Wednesday, 2 May 2012

A Little Tern Action

Great to hear a Common Whitethroat rattling away in the garden this morning plus a trickle of Barn Swallows throughout the area. Car was fixed this afternoon - at last, so sped off towards Porthmadog for provisions and a wild Sterna hunt. Weather was absolutely lovely for a change with warm broken sunshine, cool breeze and a few showers later.

Walking along the Cob, I noticed a half-dozen Northern Wheatears and a few Rock Pipits. A female Merlin whizzed over spooking the waders and gulls. I met another serious local patch obsessive - Elfyn Lewis - and got stuck into some distant tern action. Flocks of Arctic Terns were heading in off the sea to the confluence of the rivers Glaslyn and Dwyryd and dropping down to bathe and roost on the sandbanks. Occasionally groups would fly high up, head inland a bit, then circle back, 'chickening out' of going inland (or sussing out routes for later?). At one point I counted 123 individuals but with distant views and much activity there could have been many more.

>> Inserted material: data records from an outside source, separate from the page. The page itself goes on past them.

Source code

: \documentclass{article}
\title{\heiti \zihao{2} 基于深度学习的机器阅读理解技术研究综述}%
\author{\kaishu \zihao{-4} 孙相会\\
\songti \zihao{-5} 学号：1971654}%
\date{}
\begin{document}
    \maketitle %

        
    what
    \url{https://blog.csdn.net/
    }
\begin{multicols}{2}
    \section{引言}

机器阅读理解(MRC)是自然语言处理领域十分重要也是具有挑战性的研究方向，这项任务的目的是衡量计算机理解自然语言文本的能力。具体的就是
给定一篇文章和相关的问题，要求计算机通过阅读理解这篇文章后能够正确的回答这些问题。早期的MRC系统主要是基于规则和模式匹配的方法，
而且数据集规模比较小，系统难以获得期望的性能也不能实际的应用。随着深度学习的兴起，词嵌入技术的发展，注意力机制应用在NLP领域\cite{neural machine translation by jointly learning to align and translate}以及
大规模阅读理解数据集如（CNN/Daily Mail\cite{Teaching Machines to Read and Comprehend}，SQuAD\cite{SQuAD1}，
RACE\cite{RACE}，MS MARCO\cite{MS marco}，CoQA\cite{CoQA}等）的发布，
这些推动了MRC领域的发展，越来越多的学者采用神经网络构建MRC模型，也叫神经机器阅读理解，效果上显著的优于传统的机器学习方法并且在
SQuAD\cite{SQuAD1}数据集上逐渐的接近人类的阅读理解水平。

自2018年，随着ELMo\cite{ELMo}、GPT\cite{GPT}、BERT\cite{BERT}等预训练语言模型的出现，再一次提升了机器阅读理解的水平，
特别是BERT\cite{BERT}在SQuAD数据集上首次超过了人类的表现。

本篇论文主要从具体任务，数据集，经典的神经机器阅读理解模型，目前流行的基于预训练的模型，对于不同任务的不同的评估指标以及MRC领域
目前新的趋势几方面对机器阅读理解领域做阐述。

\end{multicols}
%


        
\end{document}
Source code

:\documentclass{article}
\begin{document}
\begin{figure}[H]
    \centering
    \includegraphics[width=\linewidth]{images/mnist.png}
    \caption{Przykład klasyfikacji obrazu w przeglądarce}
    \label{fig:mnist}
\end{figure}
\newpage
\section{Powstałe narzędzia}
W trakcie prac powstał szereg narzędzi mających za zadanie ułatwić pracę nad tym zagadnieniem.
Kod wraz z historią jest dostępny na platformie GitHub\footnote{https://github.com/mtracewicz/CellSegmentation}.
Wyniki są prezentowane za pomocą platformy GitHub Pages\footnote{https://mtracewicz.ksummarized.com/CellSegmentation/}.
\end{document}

I always find it completely mind-blowing to consider the migratory feats of these birds!

To quote Pat Monaghan, writing in the monumental B.T.O. Migration Atlas 

"The Arctic Tern moves on a global scale, performing the most remarkable and extensive migratory journeys undertaken by any bird... It breeds north to higher latitudes than any other tern.... In the non-breeding season it heads south to the Antarctic seas.... involving a return, straight-line journey of 20,000 km"

What a traveller! I also saw a single Little Tern with one flock and Elfyn had another earlier although there was no sign of any of the previous evening's Black Terns.

A flock of 35 Eiders were a surprise in flight way out towards Morfa Harlech (with another group of 21 that might possibly have been different birds?). More regular these days was the spectacle of a male Osprey hunting over the marshes - and our heads - for at least 30 minutes - what great views of a brilliant bird!

At least nine Bar-tailed Godwit included four absolutely stunning brick red summer plumage males while other waders included a few Dunlin and 34 Whimbrel, with several small parties heading inland. Finally, my first Swift of the year headed over - a nice end to a great couple of hours of avian action.